The PowerPC(gecko) only has double precision registers, so it converts singles to doubles when they are loaded into FP register file. But singles don't gain any extra precision, the single point operations still only use around 32 bits of the register (This is not entirely true, there is some special handling for denormal singles)
Dolphin emulates this behaviour by converting all singles to doubles using the CVTSS2SD instruction, then after each single precision op (actually implemented as a double) it executes a pair of CVTSD2SS/CVTSS2SD instructions to keep the precision of float in the double register at only single point.
This gives dolphin and gecko mostly the same behaviour.
The problem arises when the "denormal as zero" flag is enabled.
Because single <--> double conversions happen automatically on the gecko when singles are loaded in and out of memory, there is no need for explicit conversion instructions, while dolphin on the x86 has extra explicit single <--> double conversion instructions all over the place, including the lfs and stsf instructions.
Because the x86's conversions are explicit, they count as operations and denormals are changed to zero, while gecko's conversions are implicit and don't trigger a denormal as zero conversion.
This means on the gecko you can safely copy a 32 bit value from one place in memory to another with just a lfs/stfs pair while dolphin with it's new daz code will mutilate these values.
Updated by phire about 11 years ago
But why does JitIL still work?
JitIL has an optimisation which folds duplicate IL opcodes into each other and this optimisation (correctly?) assumes that a SingleToDouble followed by a DoubleToSingle is a nop and optimises it out.

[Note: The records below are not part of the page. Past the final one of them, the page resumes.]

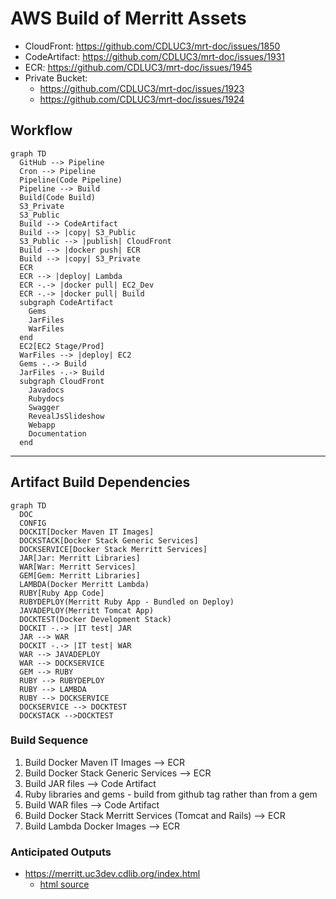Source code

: # AWS Build of Merritt Assets
- CloudFront: https://github.com/CDLUC3/mrt-doc/issues/1850
- CodeArtifact: https://github.com/CDLUC3/mrt-doc/issues/1931
- ECR: https://github.com/CDLUC3/mrt-doc/issues/1945
- Private Bucket:
  - https://github.com/CDLUC3/mrt-doc/issues/1923
  - https://github.com/CDLUC3/mrt-doc/issues/1924

## Workflow

```mermaid
graph TD
  GitHub --> Pipeline
  Cron --> Pipeline
  Pipeline(Code Pipeline)
  Pipeline --> Build
  Build(Code Build)
  S3_Private
  S3_Public
  Build --> CodeArtifact
  Build --> |copy| S3_Public
  S3_Public --> |publish| CloudFront
  Build --> |docker push| ECR
  Build --> |copy| S3_Private
  ECR
  ECR --> |deploy| Lambda
  ECR -.-> |docker pull| EC2_Dev
  ECR -.-> |docker pull| Build
  subgraph CodeArtifact
    Gems
    JarFiles
    WarFiles
  end
  EC2[EC2 Stage/Prod]
  WarFiles --> |deploy| EC2
  Gems -.-> Build
  JarFiles -.-> Build
  subgraph CloudFront
    Javadocs
    Rubydocs
    Swagger
    RevealJsSlideshow
    Webapp
    Documentation
  end
```

---

## Artifact Build Dependencies

```mermaid
graph TD
  DOC
  CONFIG
  DOCKIT[Docker Maven IT Images]
  DOCKSTACK[Docker Stack Generic Services]
  DOCKSERVICE[Docker Stack Merritt Services]
  JAR[Jar: Merritt Libraries]
  WAR[War: Merritt Services]
  GEM[Gem: Merritt Libraries]
  LAMBDA(Docker Merritt Lambda)
  RUBY[Ruby App Code]
  RUBYDEPLOY(Merritt Ruby App - Bundled on Deploy)
  JAVADEPLOY(Merritt Tomcat App)
  DOCKTEST(Docker Development Stack)
  DOCKIT -.-> |IT test| JAR
  JAR --> WAR
  DOCKIT -.-> |IT test| WAR
  WAR --> JAVADEPLOY
  WAR --> DOCKSERVICE
  GEM --> RUBY
  RUBY --> RUBYDEPLOY
  RUBY --> LAMBDA
  RUBY --> DOCKSERVICE
  DOCKSERVICE --> DOCKTEST
  DOCKSTACK -->DOCKTEST
```

### Build Sequence
1. Build Docker Maven IT Images --> ECR
2. Build Docker Stack Generic Services --> ECR
3. Build JAR files --> Code Artifact
4. Ruby libraries and gems - build from github tag rather than from a gem
5. Build WAR files --> Code Artifact
6. Build Docker Stack Merritt Services (Tomcat and Rails) --> ECR
7. Build Lambda Docker Images --> ECR


### Anticipated Outputs
- https://merritt.uc3dev.cdlib.org/index.html
  - [html source](https://github.com/CDLUC3/merritt-tinker/blob/main/aws/uc3-mrt-devresources/index.html)

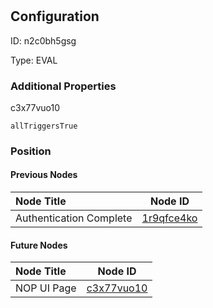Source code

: # 
## Configuration
ID:  n2c0bh5gsg

Type: EVAL 







### Additional Properties
c3x77vuo10
```string 
allTriggersTrue
```





### Position

#### Previous Nodes
| Node Title | Node ID |
| :------------- | ------------ |
| Authentication Complete | [1r9qfce4ko](./1r9qfce4ko.md) | 
 
 #### Future Nodes
| Node Title | Node ID |
| :------------- | ------------ |
| NOP UI Page |[c3x77vuo10](./c3x77vuo10.md) | 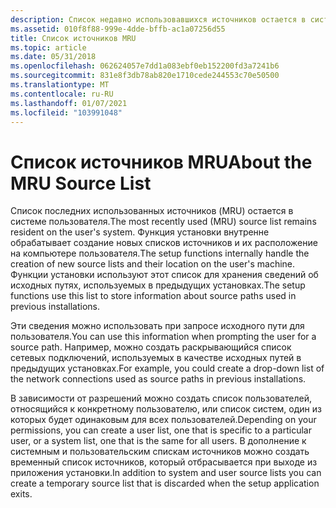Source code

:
 ```yaml
---
description: Список недавно использовавшихся источников остается в системе пользователей.
ms.assetid: 010f8f88-999e-4dde-bffb-ac1a07256d55
title: Список источников MRU
ms.topic: article
ms.date: 05/31/2018
ms.openlocfilehash: 062624057e7dd1a083ebf0eb152200fd3a7241b6
ms.sourcegitcommit: 831e8f3db78ab820e1710cede244553c70e50500
ms.translationtype: MT
ms.contentlocale: ru-RU
ms.lasthandoff: 01/07/2021
ms.locfileid: "103991048"
---
```

# <a name="about-the-mru-source-list"></a><span data-ttu-id="7cdad-103">Список источников MRU</span><span class="sxs-lookup"><span data-stu-id="7cdad-103">About the MRU Source List</span></span>

<span data-ttu-id="7cdad-104">Список последних использованных источников (MRU) остается в системе пользователя.</span><span class="sxs-lookup"><span data-stu-id="7cdad-104">The most recently used (MRU) source list remains resident on the user's system.</span></span> <span data-ttu-id="7cdad-105">Функция установки внутренне обрабатывает создание новых списков источников и их расположение на компьютере пользователя.</span><span class="sxs-lookup"><span data-stu-id="7cdad-105">The setup functions internally handle the creation of new source lists and their location on the user's machine.</span></span> <span data-ttu-id="7cdad-106">Функции установки используют этот список для хранения сведений об исходных путях, используемых в предыдущих установках.</span><span class="sxs-lookup"><span data-stu-id="7cdad-106">The setup functions use this list to store information about source paths used in previous installations.</span></span>

<span data-ttu-id="7cdad-107">Эти сведения можно использовать при запросе исходного пути для пользователя.</span><span class="sxs-lookup"><span data-stu-id="7cdad-107">You can use this information when prompting the user for a source path.</span></span> <span data-ttu-id="7cdad-108">Например, можно создать раскрывающийся список сетевых подключений, используемых в качестве исходных путей в предыдущих установках.</span><span class="sxs-lookup"><span data-stu-id="7cdad-108">For example, you could create a drop-down list of the network connections used as source paths in previous installations.</span></span>

<span data-ttu-id="7cdad-109">В зависимости от разрешений можно создать список пользователей, относящийся к конкретному пользователю, или список систем, один из которых будет одинаковым для всех пользователей.</span><span class="sxs-lookup"><span data-stu-id="7cdad-109">Depending on your permissions, you can create a user list, one that is specific to a particular user, or a system list, one that is the same for all users.</span></span> <span data-ttu-id="7cdad-110">В дополнение к системным и пользовательским спискам источников можно создать временный список источников, который отбрасывается при выходе из приложения установки.</span><span class="sxs-lookup"><span data-stu-id="7cdad-110">In addition to system and user source lists you can create a temporary source list that is discarded when the setup application exits.</span></span>

 

 



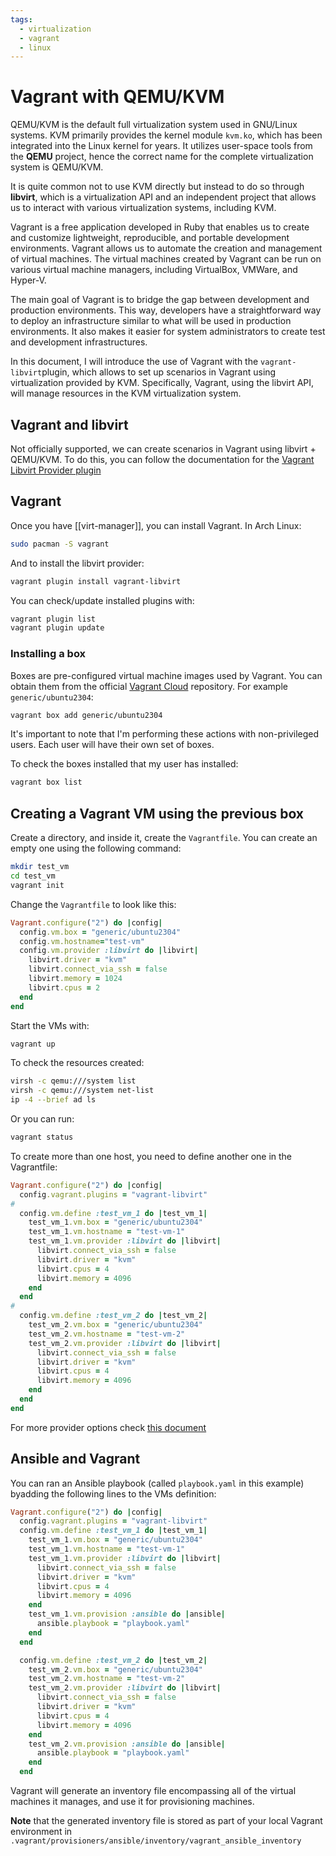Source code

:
 ```yaml
---
tags:
  - virtualization
  - vagrant
  - linux
---
```

# Vagrant with QEMU/KVM

QEMU/KVM  is the default full virtualization system used in GNU/Linux systems.
KVM primarily provides the kernel module `kvm.ko`, which has been integrated
into the Linux kernel for years. It utilizes user-space tools from the **QEMU**
project, hence the correct name for the complete virtualization system is
QEMU/KVM.

It is quite common not to use KVM directly but instead to do so through
**libvirt**, which is a virtualization API and an independent project that
allows us to interact with various virtualization systems, including KVM.

Vagrant is a free application developed in Ruby that enables us to create and
customize lightweight, reproducible, and portable development environments.
Vagrant allows us to automate the creation and management of virtual machines.
The virtual machines created by Vagrant can be run on various virtual machine
managers, including VirtualBox, VMWare, and Hyper-V.

The main goal of Vagrant is to bridge the gap between development and production
environments. This way, developers have a straightforward way to deploy an
infrastructure similar to what will be used in production environments. It also
makes it easier for system administrators to create test and development
infrastructures.

In this document, I will introduce the use of Vagrant with the
`vagrant-libvirt`plugin, which allows to set up scenarios in Vagrant using
virtualization provided by KVM. Specifically, Vagrant, using the libvirt API,
will manage resources in the KVM virtualization system.

## Vagrant and libvirt

Not officially supported, we can create scenarios in Vagrant using libvirt +
QEMU/KVM. To do this, you can follow the documentation for the [Vagrant Libvirt
Provider plugin](https://github.com/vagrant-libvirt/vagrant-libvirt)

## Vagrant

Once you have [[virt-manager]], you can install Vagrant. In Arch Linux:

```bash
sudo pacman -S vagrant
```

And to install the libvirt provider:

```bash
vagrant plugin install vagrant-libvirt
```

You can check/update installed plugins with:

```bash
vagrant plugin list
vagrant plugin update
```

### Installing a box

Boxes are pre-configured virtual machine images used by Vagrant. You can obtain
them from the official [Vagrant Cloud](https://app.vagrantup.com/boxes/search)
repository. For example `generic/ubuntu2304`:

```bash
vagrant box add generic/ubuntu2304
```

It's important to note that I'm performing these actions with non-privileged
users. Each user will have their own set of boxes.

To check the boxes installed that my user has installed:

```bash
vagrant box list
```

## Creating a Vagrant VM using the previous box

Create a directory, and inside it, create the `Vagrantfile`. You can create an
empty one using the following command:

```bash
mkdir test_vm
cd test_vm
vagrant init
```

Change the `Vagrantfile` to look like this:

```ruby
Vagrant.configure("2") do |config|
  config.vm.box = "generic/ubuntu2304"
  config.vm.hostname="test-vm"
  config.vm.provider :libvirt do |libvirt|
    libvirt.driver = "kvm"
    libvirt.connect_via_ssh = false
    libvirt.memory = 1024
    libvirt.cpus = 2
  end
end
```

Start the VMs with:

```bash
vagrant up
```

To check the  resources created:

```bash
virsh -c qemu:///system list
virsh -c qemu:///system net-list
ip -4 --brief ad ls
```
Or you can run:

```bash
vagrant status
```

To create more than one host, you need to define another one in the Vagrantfile:

```ruby
Vagrant.configure("2") do |config|
  config.vagrant.plugins = "vagrant-libvirt"
#
  config.vm.define :test_vm_1 do |test_vm_1|
    test_vm_1.vm.box = "generic/ubuntu2304"
    test_vm_1.vm.hostname = "test-vm-1"
    test_vm_1.vm.provider :libvirt do |libvirt|
      libvirt.connect_via_ssh = false
      libvirt.driver = "kvm"
      libvirt.cpus = 4
      libvirt.memory = 4096
    end
  end
#
  config.vm.define :test_vm_2 do |test_vm_2|
    test_vm_2.vm.box = "generic/ubuntu2304"
    test_vm_2.vm.hostname = "test-vm-2"
    test_vm_2.vm.provider :libvirt do |libvirt|
      libvirt.connect_via_ssh = false
      libvirt.driver = "kvm"
      libvirt.cpus = 4
      libvirt.memory = 4096
    end
  end
end
```

For more provider options check [this
document](https://github.com/vagrant-libvirt/vagrant-libvirt/blob/main/docs/configuration.markdownj)

## Ansible and Vagrant

You can ran an Ansible playbook (called `playbook.yaml` in this example)
byadding the following lines to the VMs definition:

```ruby
Vagrant.configure("2") do |config|
  config.vagrant.plugins = "vagrant-libvirt"
  config.vm.define :test_vm_1 do |test_vm_1|
    test_vm_1.vm.box = "generic/ubuntu2304"
    test_vm_1.vm.hostname = "test-vm-1"
    test_vm_1.vm.provider :libvirt do |libvirt|
      libvirt.connect_via_ssh = false
      libvirt.driver = "kvm"
      libvirt.cpus = 4
      libvirt.memory = 4096
    end
    test_vm_1.vm.provision :ansible do |ansible|
      ansible.playbook = "playbook.yaml"
    end
  end

  config.vm.define :test_vm_2 do |test_vm_2|
    test_vm_2.vm.box = "generic/ubuntu2304"
    test_vm_2.vm.hostname = "test-vm-2"
    test_vm_2.vm.provider :libvirt do |libvirt|
      libvirt.connect_via_ssh = false
      libvirt.driver = "kvm"
      libvirt.cpus = 4
      libvirt.memory = 4096
    end
    test_vm_2.vm.provision :ansible do |ansible|
      ansible.playbook = "playbook.yaml"
    end
  end
```

Vagrant will generate an inventory file encompassing all of the virtual machines
it manages, and use it for provisioning machines.

**Note** that the generated inventory file is stored as part of your local Vagrant
environment in
`.vagrant/provisioners/ansible/inventory/vagrant_ansible_inventory`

So JitIL does the correct thing when a lfs/stfs pair are inside the same jit block however the mutilated SingleToDouble value is still calculated and written to the register file.
If a game does this trick over multiple jit blocks, JitIL will still generate an incorrect result.
Updated by JMC4789 about 11 years ago
Well, that explains that? I think? Either way, good job on tracking it down. Will the PPC_FP merge work if this is fixed?
Updated by degasus about 11 years ago
phire: imo we have to check what happens on real hw when we load a denormalized single and use it as double. Does it normalize them on the convertion, also in non-ieee mode?
Maybe there is a fast way to correctly load a single without ctz (but a branch if ieee-mode is enabled)
Updated by phire about 11 years ago
- Status changed from Accepted to Work started
degasus: The docs say that singles are normalized into the double registers and denormalized on the way back out. The docs (PowerPCProgEnv.pdf) also list the exact algorithm used.
flacs was suggesting that we use the x87 hardware to do float to double conversions, as it is just sitting around doing nothing.
There is also the possibility that x86 processors will correctly pipeline changes to the mxcsr register. I've seen no evidence to the contrary, but I'd want to do a test program/microbenchmark before going down that path.
Updated by JMC4789 almost 11 years ago
This looks like more fallout of the PPC_FP merge, this time in the revert.
Updated by flacs almost 11 years ago
Here is a minimal failing test case that passes on real hardware: https://github.com/degasus/gekkotest
Updated by degasus almost 11 years ago
explicit https://github.com/degasus/gekkotest/commit/239d34744baed2292e5f1b2a0ab5848a63185d0d
the next commit are likely not "minimal" ;)
Updated by JMC4789 almost 11 years ago
This should all be fixed by 4311caef094c434cea6770f8230a7c39318a64def. I can't confirm all the issues unfortunately.
Updated by flacs almost 11 years ago
- Status changed from Work started to Fixed
The branch with the fixes was merged in 311caef094c434cea6770f8230a7c39318a64def. I tested most of the issues and they're gone now. Let's close this for now.